Public companies will now be required to disclose cybersecurity incidents sooner, following a rule adopted by the Securities and Exchange Commission. Under the new policy, the SEC will mandate public companies to report data breaches and hacks within four business days of their discovery.
Companies will need to disclose any cybersecurity incidents on a Form 8-K filing. These publicly available documents typically inform shareholders about significant changes within the company—and now, they’ll incorporate a new Item 1.05 specifically for cybersecurity incidents. The disclosure should entail details on the “nature, scope, and timing” of the incident, as well as its potential impact on the company.
However, there is an exception to the four-day disclosure requirement. The SEC states that the disclosure may be delayed if the US attorney general determines that informing shareholders about the incident would pose a substantial risk to national security or public safety.

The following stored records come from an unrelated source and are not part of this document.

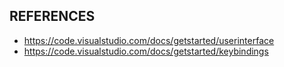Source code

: 

## REFERENCES
- https://code.visualstudio.com/docs/getstarted/userinterface
- https://code.visualstudio.com/docs/getstarted/keybindings
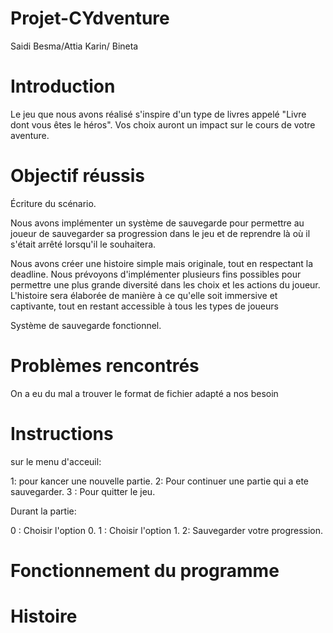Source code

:# Projet-CYdventure
Saidi Besma/Attia Karin/ Bineta

# Introduction
Le jeu que nous avons réalisé s'inspire d'un type de livres appelé "Livre dont vous êtes le héros". Vos choix auront un impact sur le cours de votre aventure. 

# Objectif réussis

Écriture du scénario.

Nous avons implémenter un système de sauvegarde pour permettre au joueur de sauvegarder sa progression dans le jeu et de reprendre là où il s'était arrêté lorsqu'il le souhaitera.

Nous avons créer une histoire simple mais originale, tout en respectant la deadline. Nous prévoyons d'implémenter plusieurs fins possibles pour permettre une plus grande diversité dans les choix et les actions du joueur. L'histoire sera élaborée de manière à ce qu'elle soit immersive et captivante, tout en restant accessible à tous les types de joueurs

Système de sauvegarde fonctionnel.
# Problèmes rencontrés
On a eu du mal a trouver le format de fichier adapté a nos besoin 


# Instructions
sur le menu d'acceuil:

1: pour kancer une nouvelle partie.
2: Pour continuer une partie qui a ete sauvegarder.
3 : Pour quitter le jeu.

Durant la partie:

0 : Choisir l'option 0.
1 : Choisir l'option 1.
2: Sauvegarder votre progression.

# Fonctionnement du programme
  # Histoire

Additionally, the SEC has introduced a new Regulation S-K Item 106, which will be included in a company’s annual Form 10-K filing. This regulation will require businesses to describe their process for assessing, identifying, and managing material risks arising from cybersecurity threats. Companies must also disclose their management’s ability to assess and manage such risks.
“Whether a company loses a factory in a fire—or millions of files in a cybersecurity incident—it may be material to investors,” says SEC Chair Gary Gensler in a statement. “Currently, many public companies provide cybersecurity disclosure to investors. However, I believe that both companies and investors would benefit from consistent, comparable, and decision-useful disclosure.”
The SEC will begin enforcing the requirement for public companies to disclose data breaches 90 days after the date of publication in the Federal Register or December 18th, 2023—whichever comes later. Meanwhile, companies will need to include their cybersecurity protocols in Form 10-K filings for the fiscal year ending on or after December 15th, 2023.
Hopefully, this means we’ll soon be able to learn about compromised data at a much faster pace.